There's a standard joke that floats around the martial arts world. A martial arts blogger did a good riff on it recently:
This is all good fun, and amusing especially to folks on the "inside" who know that all martial arts really consists of is applied biomechanics and a lot of hard work and practice.
But the danger underneath the humor - indeed, the danger underlying our casual attitude towards violence at all levels and in nearly all forms - is that any violence is potentially deadly. Gun-rights advocates talk about carrying guns around as if they were keys or handkerchiefs - as if they weren't in fact extremely dangerous tools. And then there's this tragic story:
Regardless of the outcome of this particular case, or the ultimate measure of justice therein, there is an important lesson here: any violence carries the potential for catastrophe.

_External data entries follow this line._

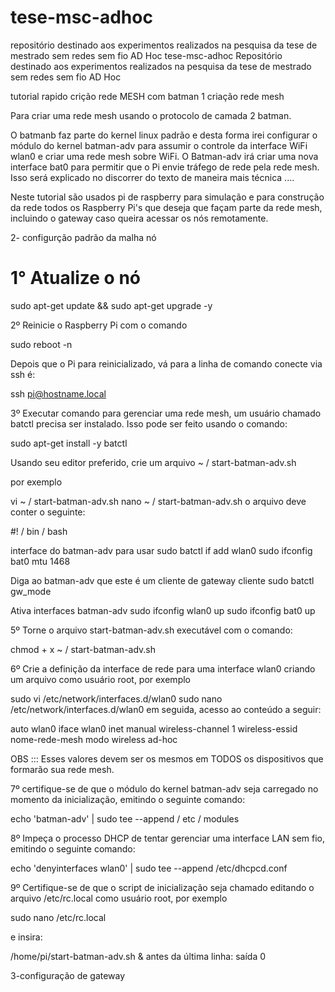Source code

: # tese-msc-adhoc
repositório destinado aos experimentos realizados na pesquisa da tese de mestrado sem redes sem fio AD Hoc
tese-msc-adhoc
Repositório destinado aos experimentos realizados na pesquisa da tese de mestrado sem redes sem fio AD Hoc

tutorial rapido crição rede MESH com batman 1 criação rede mesh

Para criar uma rede mesh usando o protocolo de camada 2 batman.

O batmanb faz parte do kernel linux padrão e desta forma irei configurar o módulo do kernel batman-adv para assumir o controle da interface WiFi wlan0 e criar uma rede mesh sobre WiFi. O Batman-adv irá criar uma nova interface bat0 para permitir que o Pi envie tráfego de rede pela rede mesh. Isso será explicado no discorrer do texto de maneira mais técnica ....

Neste tutorial são usados ​​pi de raspberry para simulação e para construção da rede todos os Raspberry Pi's que deseja que façam parte da rede mesh, incluindo o gateway caso queira acessar os nós remotamente.

2- configurção padrão da malha nó

# 1° Atualize o nó

sudo apt-get update && sudo apt-get upgrade -y

2º Reinicie o Raspberry Pi com o comando

sudo reboot -n

Depois que o Pi para reinicializado, vá para a linha de comando conecte via ssh é:

ssh pi@hostname.local

3º Executar comando para gerenciar uma rede mesh, um usuário chamado batctl precisa ser instalado. Isso pode ser feito usando o comando:

sudo apt-get install -y batctl

Usando seu editor preferido, crie um arquivo ~ / start-batman-adv.sh

por exemplo

vi ~ / start-batman-adv.sh nano ~ / start-batman-adv.sh o arquivo deve conter o seguinte:

#! / bin / bash

interface do batman-adv para usar
sudo batctl if add wlan0 sudo ifconfig bat0 mtu 1468

Diga ao batman-adv que este é um cliente de gateway
cliente sudo batctl gw_mode

Ativa interfaces batman-adv
sudo ifconfig wlan0 up sudo ifconfig bat0 up

5º Torne o arquivo start-batman-adv.sh executável com o comando:

chmod + x ~ / start-batman-adv.sh

6º Crie a definição da interface de rede para uma interface wlan0 criando um arquivo como usuário root, por exemplo

sudo vi /etc/network/interfaces.d/wlan0 sudo nano /etc/network/interfaces.d/wlan0 em seguida, acesso ao conteúdo a seguir:

auto wlan0 iface wlan0 inet manual wireless-channel 1 wireless-essid nome-rede-mesh modo wireless ad-hoc

OBS ::: Esses valores devem ser os mesmos em TODOS os dispositivos que formarão sua rede mesh.

7º certifique-se de que o módulo do kernel batman-adv seja carregado no momento da inicialização, emitindo o seguinte comando:

echo 'batman-adv' | sudo tee --append / etc / modules

8º Impeça o processo DHCP de tentar gerenciar uma interface LAN sem fio, emitindo o seguinte comando:

echo 'denyinterfaces wlan0' | sudo tee --append /etc/dhcpcd.conf

9º Certifique-se de que o script de inicialização seja chamado editando o arquivo /etc/rc.local como usuário root, por exemplo

sudo nano /etc/rc.local

e insira:

/home/pi/start-batman-adv.sh & antes da última linha: saída 0

3-configuração de gateway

There were no guns, no knives, no weapons involved here - just a 17 year old kid, a 46 year old man, and a single punch that the man didn't expect and didn't see coming. That was enough to end the man's life and alter the kid's forever.

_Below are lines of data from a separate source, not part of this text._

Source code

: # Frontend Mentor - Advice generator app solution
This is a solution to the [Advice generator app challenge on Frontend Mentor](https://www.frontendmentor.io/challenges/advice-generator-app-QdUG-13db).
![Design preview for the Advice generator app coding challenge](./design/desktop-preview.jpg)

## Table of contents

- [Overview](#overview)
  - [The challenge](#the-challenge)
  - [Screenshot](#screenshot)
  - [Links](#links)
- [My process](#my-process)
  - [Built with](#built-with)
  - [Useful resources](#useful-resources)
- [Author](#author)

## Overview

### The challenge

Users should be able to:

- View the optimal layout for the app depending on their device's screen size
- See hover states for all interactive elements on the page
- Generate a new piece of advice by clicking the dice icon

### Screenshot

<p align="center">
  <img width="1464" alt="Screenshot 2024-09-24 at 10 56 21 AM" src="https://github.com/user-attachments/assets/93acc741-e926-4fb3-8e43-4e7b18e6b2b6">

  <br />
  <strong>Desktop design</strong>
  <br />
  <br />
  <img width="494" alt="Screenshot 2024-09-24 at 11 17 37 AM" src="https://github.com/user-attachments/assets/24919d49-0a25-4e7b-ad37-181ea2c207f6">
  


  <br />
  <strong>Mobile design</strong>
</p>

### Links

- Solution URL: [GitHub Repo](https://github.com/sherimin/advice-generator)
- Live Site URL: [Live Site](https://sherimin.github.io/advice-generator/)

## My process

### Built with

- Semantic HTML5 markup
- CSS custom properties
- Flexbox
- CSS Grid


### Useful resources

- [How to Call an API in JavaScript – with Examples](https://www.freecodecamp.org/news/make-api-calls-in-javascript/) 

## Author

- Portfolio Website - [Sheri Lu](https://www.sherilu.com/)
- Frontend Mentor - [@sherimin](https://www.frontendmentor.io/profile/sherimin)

I have argued before that the measure of violence is not in how much damage it causes but how it is used and under what circumstances. This case serves as a reminder that, all jokes aside, hands can kill.
The real value of martial arts is not in teaching people how to do more damage (hence my discomfort with the popularity of MMA as a sport), but in how to control the damage they can do. Proper training in the martial arts makes you less dangerous, not more, because you have more control over what you do with the tools you have.
As this sad story reminds us, anyone can kill with their bare hands. As Thomas Hobbes wrote centuries ago, "For as to the strength of body, the weakest has strength enough to kill the strongest".
I hope that, in the wake of the tragedy in Utah, more folks will remember this and treat violence of all kinds with the respect and care it deserves.